Among minority populations suffering particularly from the continuing conflict in the east are the Congolese Batwa/Bambuti. In South Kivu, continuing attacks by Rwandan rebel forces in the countryside outside Bukavu have a grave effect on the Batwa/Bambuti as on other communities. Pillage, torture and killings are common, and there is a particularly high incidence of rape and extreme sexual violence. Batwa women have been singled out for rape due to beliefs that sleeping with them confers special powers to the rapist. Because rape was so common during the war, Batwa and Bambuti rates of HIV infection have risen throughout the conflict, from very little or no infection before the war to almost matching the national infection rate.

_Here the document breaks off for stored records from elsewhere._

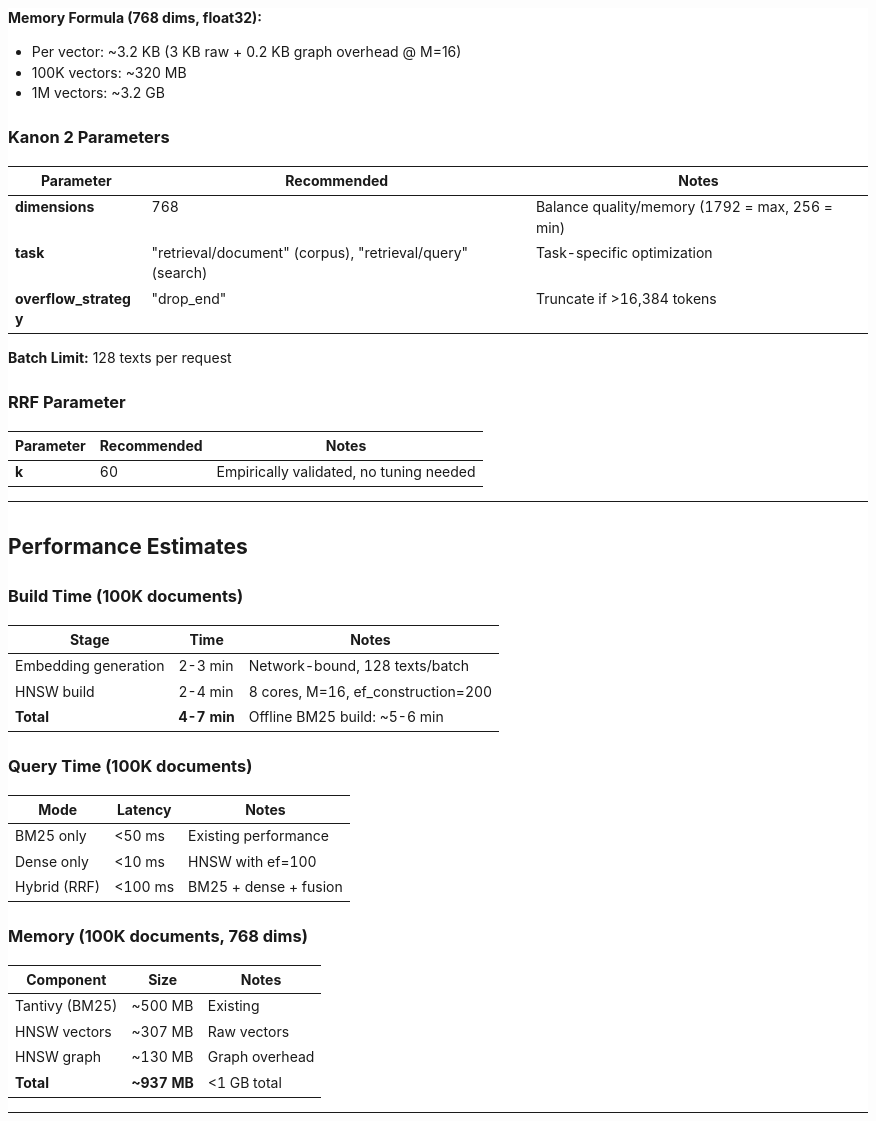 **Memory Formula (768 dims, float32):**
- Per vector: ~3.2 KB (3 KB raw + 0.2 KB graph overhead @ M=16)
- 100K vectors: ~320 MB
- 1M vectors: ~3.2 GB

### Kanon 2 Parameters

| Parameter | Recommended | Notes |
|-----------|-------------|-------|
| **dimensions** | 768 | Balance quality/memory (1792 = max, 256 = min) |
| **task** | "retrieval/document" (corpus), "retrieval/query" (search) | Task-specific optimization |
| **overflow_strategy** | "drop_end" | Truncate if >16,384 tokens |

**Batch Limit:** 128 texts per request

### RRF Parameter

| Parameter | Recommended | Notes |
|-----------|-------------|-------|
| **k** | 60 | Empirically validated, no tuning needed |

---

## Performance Estimates

### Build Time (100K documents)

| Stage | Time | Notes |
|-------|------|-------|
| Embedding generation | 2-3 min | Network-bound, 128 texts/batch |
| HNSW build | 2-4 min | 8 cores, M=16, ef_construction=200 |
| **Total** | **4-7 min** | Offline BM25 build: ~5-6 min |

### Query Time (100K documents)

| Mode | Latency | Notes |
|------|---------|-------|
| BM25 only | <50 ms | Existing performance |
| Dense only | <10 ms | HNSW with ef=100 |
| Hybrid (RRF) | <100 ms | BM25 + dense + fusion |

### Memory (100K documents, 768 dims)

| Component | Size | Notes |
|-----------|------|-------|
| Tantivy (BM25) | ~500 MB | Existing |
| HNSW vectors | ~307 MB | Raw vectors |
| HNSW graph | ~130 MB | Graph overhead |
| **Total** | **~937 MB** | <1 GB total |

---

In North Kivu, some Batwa/Bambuti communities have been caught in the large waves of displacement caused by the ongoing fighting between forces loyal to Nkunda, Congolese Mai-Mai, and the Congolese armed forces. Further north in Ituri, the situation in areas of Bambuti population was calmer during the course of 2006-7, although some parts of the district are threatened by the presence of hardcore FRPI fighters who have refused to join the demobilization programme. Throughout the region, the chronic poverty and marginalization experienced by Batwa/Bambuti communities is exacerbated by the security situation. In June 2006, the British health journal The Lancet reported on the lack of Batwa and Bambuti access to healthcare: 'Even where healthcare facilities exist, many people do not use them because they cannot pay for consultations and medicines, do not have the documents and identity cards needed to travel or obtain hospital treatment, or are subjected to humiliating and discriminatory treatment.'

Control over forest resources continued to be of critical importance to the Batwa/Bambuti. In late 2007, a leaked report from a World Bank Inspection Panel said that the bank had backed an environmentally-damaging logging project, without consulting with the Batwa, or considering the impact on their communities. Recently, a coalition of organisations based around forest peoples' groups has also been lobbying at the UN against what they regard as a deficient government response to the plight of the forest peoples. Following the government's presentation in 2006 of its State Party report to the UN's Committee on the Elimination of Racial Discrimination, this grouping replied in January 2007, noting that forest peoples had been completely ignored in Kinshasa's submission. In its concluding observations issued in August 2007, CERD recommended that DRC take 'urgent and adequate measures' to protect the rights of the Batwa to land'. It also urged that there be a moratorium on forest lands, register the ancestral lands of the Batwa, and make provision for the forest rights of indigenous peoples in domestic legislation.